Con la disponibilidad de opciones de pago sencillas con el móvil, el uso del teléfono en el POS aumentará rápidamente. Según el estudio "Mobile in Retail 2019" de GS1 Germany, los comerciantes encuestados prevén que, en un plazo de cinco años, casi uno de cada cuatro pagos realizados en POS de Alemania tenga lugar a través del móvil. «Según nuestros cálculos, el teléfono móvil reemplazará a medio plazo a la tarjeta, como ya ha sido el caso de otras tecnologías, como la navegación y la fotografía», explica Volkmar Block, del proveedor de servicios de pago Ingenico. El hardware necesario está ya presente en el comercio; así, la mayoría de las terminales de tarjetas son compatibles con NFC para pagar sin contacto o con el móvil desde hace ya muchos años.

Además de tarjetas compatibles con NFC y de teléfonos móviles, en estas terminales los clientes también pueden emplear la llamada "tecnología ponible" para pagar como relojes con NFC o dispositivos de seguimiento deportivo. Esto resulta especialmente cómodo, puesto que, mientras se lleve puesto el dispositivo, suele ser posible pagar sin autentificaciones adicionales, es decir, con total soltura.
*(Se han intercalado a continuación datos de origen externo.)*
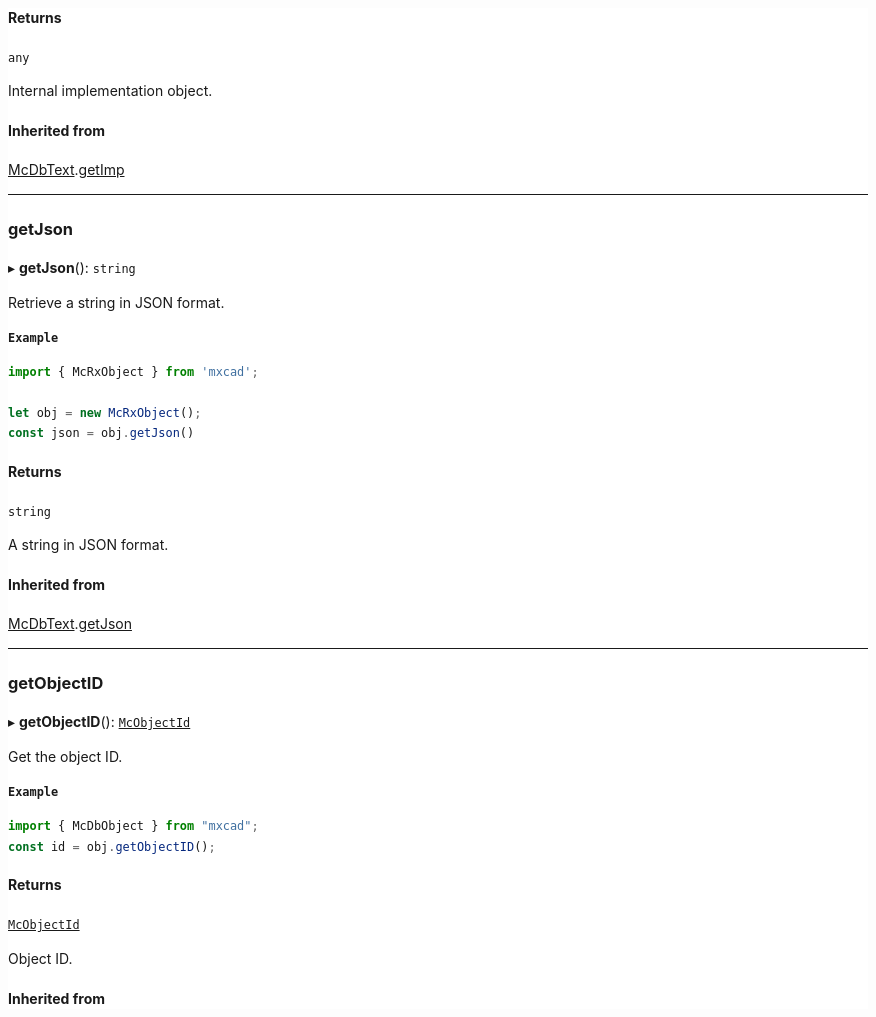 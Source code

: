 #### Returns

`any`

Internal implementation object.

#### Inherited from

[McDbText](2d.McDbText.md).[getImp](2d.McDbText.md#getimp)

___

### getJson

▸ **getJson**(): `string`

Retrieve a string in JSON format.

**`Example`**

```ts
import { McRxObject } from 'mxcad';

let obj = new McRxObject();
const json = obj.getJson()
```

#### Returns

`string`

A string in JSON format.

#### Inherited from

[McDbText](2d.McDbText.md).[getJson](2d.McDbText.md#getjson)

___

### getObjectID

▸ **getObjectID**(): [`McObjectId`](2d.McObjectId.md)

Get the object ID.

**`Example`**

```ts
import { McDbObject } from "mxcad";
const id = obj.getObjectID();
```

#### Returns

[`McObjectId`](2d.McObjectId.md)

Object ID.

#### Inherited from
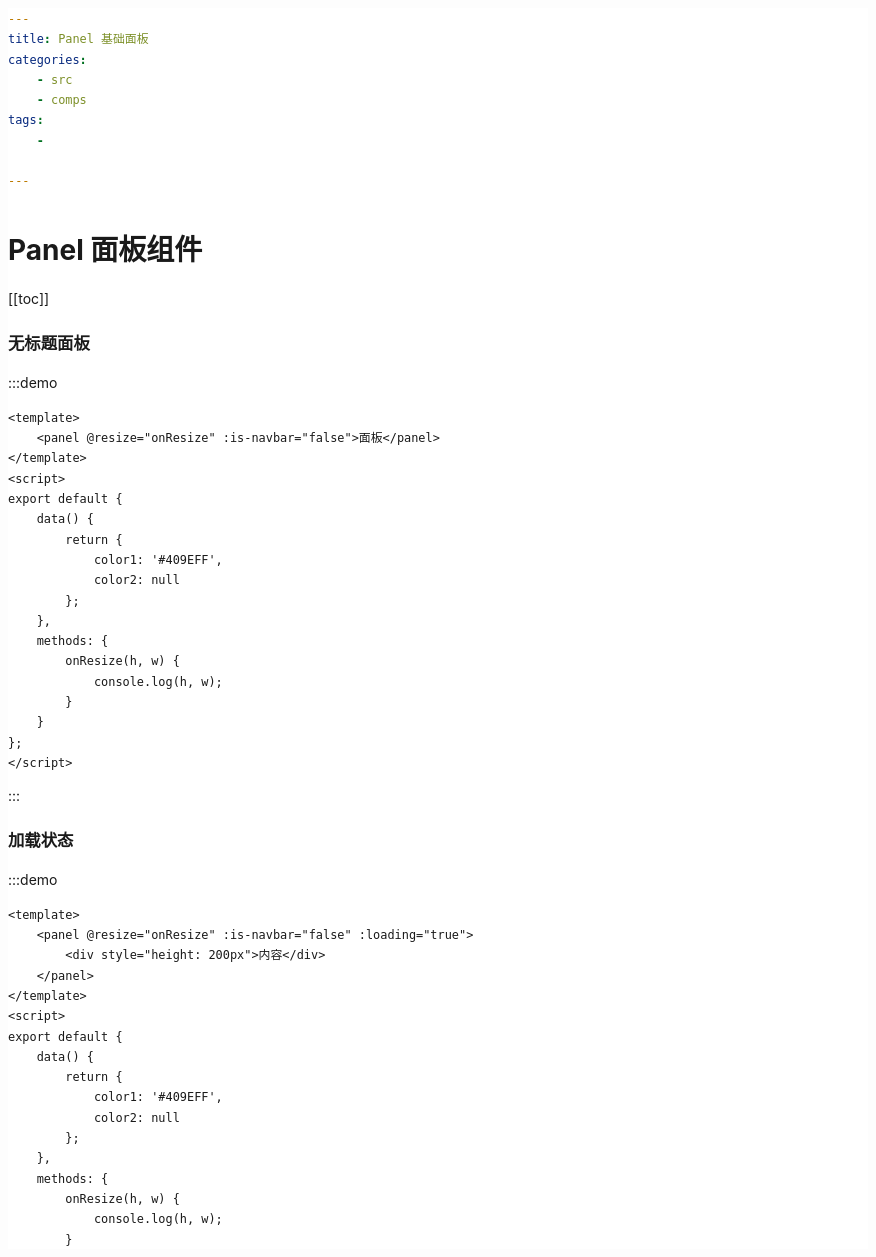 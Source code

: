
 ```yaml
---
title: Panel 基础面板
categories:
    - src
    - comps
tags:
    -

---
```


# Panel 面板组件

[[toc]]

### 无标题面板

:::demo

```vue
<template>
    <panel @resize="onResize" :is-navbar="false">面板</panel>
</template>
<script>
export default {
    data() {
        return {
            color1: '#409EFF',
            color2: null
        };
    },
    methods: {
        onResize(h, w) {
            console.log(h, w);
        }
    }
};
</script>
```

:::

### 加载状态

:::demo

```vue
<template>
    <panel @resize="onResize" :is-navbar="false" :loading="true">
        <div style="height: 200px">内容</div>
    </panel>
</template>
<script>
export default {
    data() {
        return {
            color1: '#409EFF',
            color2: null
        };
    },
    methods: {
        onResize(h, w) {
            console.log(h, w);
        }
``` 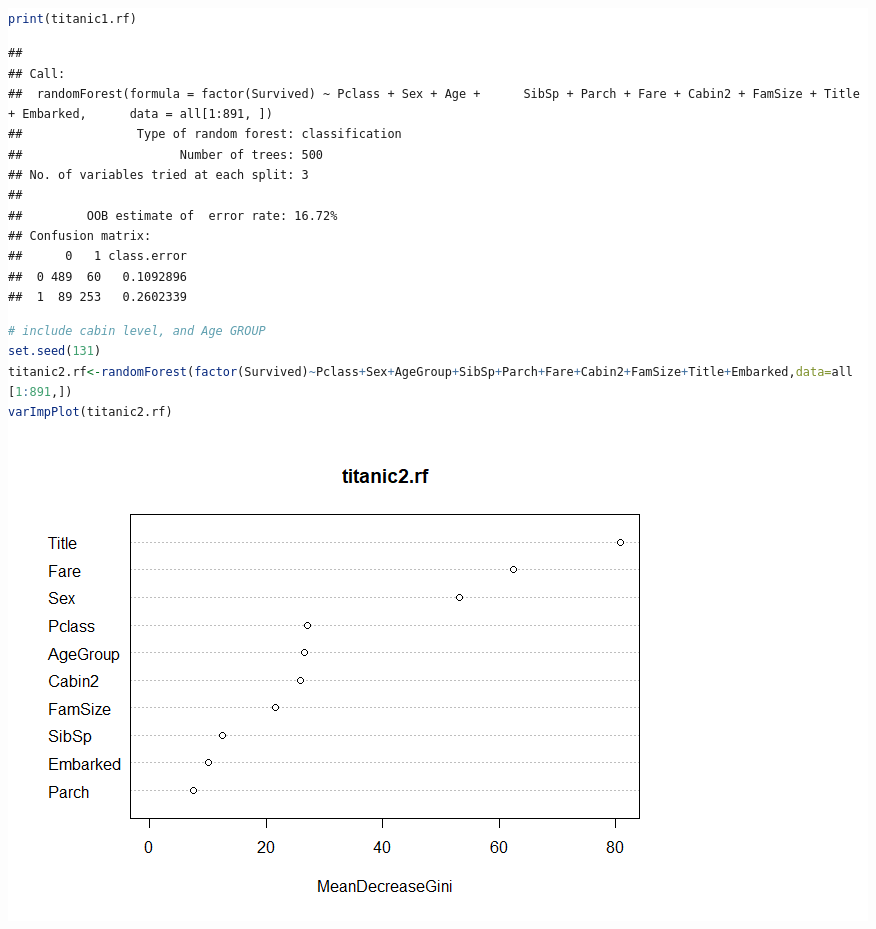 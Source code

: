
 ```r
print(titanic1.rf) 
```

```
## 
## Call:
##  randomForest(formula = factor(Survived) ~ Pclass + Sex + Age +      SibSp + Parch + Fare + Cabin2 + FamSize + Title + Embarked,      data = all[1:891, ]) 
##                Type of random forest: classification
##                      Number of trees: 500
## No. of variables tried at each split: 3
## 
##         OOB estimate of  error rate: 16.72%
## Confusion matrix:
##      0   1 class.error
##  0 489  60   0.1092896
##  1  89 253   0.2602339
```





```r
# include cabin level, and Age GROUP
set.seed(131)
titanic2.rf<-randomForest(factor(Survived)~Pclass+Sex+AgeGroup+SibSp+Parch+Fare+Cabin2+FamSize+Title+Embarked,data=all[1:891,])
varImpPlot(titanic2.rf)
```

![](titanic_files/figure-html/unnamed-chunk-17-1.png)
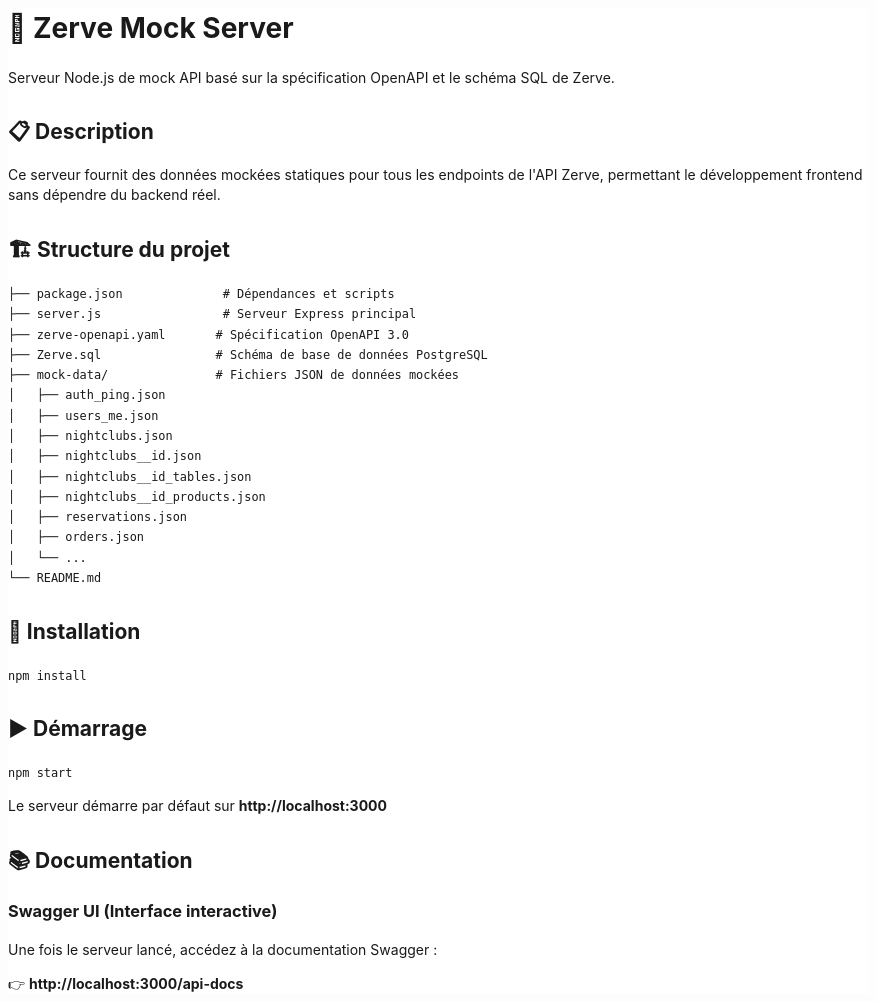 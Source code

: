 # 🚀 Zerve Mock Server

Serveur Node.js de mock API basé sur la spécification OpenAPI et le schéma SQL de Zerve.

## 📋 Description

Ce serveur fournit des données mockées statiques pour tous les endpoints de l'API Zerve, permettant le développement frontend sans dépendre du backend réel.

## 🏗️ Structure du projet

```
├── package.json              # Dépendances et scripts
├── server.js                 # Serveur Express principal
├── zerve-openapi.yaml       # Spécification OpenAPI 3.0
├── Zerve.sql                # Schéma de base de données PostgreSQL
├── mock-data/               # Fichiers JSON de données mockées
│   ├── auth_ping.json
│   ├── users_me.json
│   ├── nightclubs.json
│   ├── nightclubs__id.json
│   ├── nightclubs__id_tables.json
│   ├── nightclubs__id_products.json
│   ├── reservations.json
│   ├── orders.json
│   └── ...
└── README.md
```

## 🚀 Installation

```bash
npm install
```

## ▶️ Démarrage

```bash
npm start
```

Le serveur démarre par défaut sur **http://localhost:3000**

## 📚 Documentation

### Swagger UI (Interface interactive)

Une fois le serveur lancé, accédez à la documentation Swagger :

👉 **http://localhost:3000/api-docs**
En un futuro habrá incluso prendas de ropa o joyas con función de pago NFC.

Numerosos proveedores de pagos como Adyen, CCV, Ingenico y Wirecard, así como los proveedores de los bancos S-Payment (cajas de ahorros) y VR Payment (bancos populares y cooperativas de crédito rurales), presentarán en la EuroShop soluciones para el pago con el móvil, además de la generación actual de terminales compatibles con NFC para el uso estacionario. 

También es posible aceptar los métodos de pago móviles basados en códigos QR con una aplicación, una tableta o un teléfono. A través de la aplicación mPOS, por ejemplo, Wirecard presenta a los minoristas alemanes una variante sencilla y técnicamente sin complicaciones para ofrecer a los clientes chinos sus procesos de pago preferidos, es decir, Alipay y Wechat Pay. 

Con la creciente difusión y aceptación de los procedimientos de pago móviles, aumentará también la relevancia de la autocaja móvil. Entre las principales cuestiones a las que se enfrentan las empresas del comercio en cuanto a la autocaja se incluyen los problemas de seguridad (hurtos), los productos autorizados a partir de ciertas edades (por ejemplo, el alcohol, el tabaco o los DVD) y la desactivación de productos con antirrobo. La EuroShop ofrece respuestas también en este sentido: además de empresas emergentes como Rapitaq, aquellas que ya están consolidadas, como Nedap y SES Imagotag, presentan etiquetas inteligentes que combinan indicación del precio, marketing y antirrobo automático de los artículos.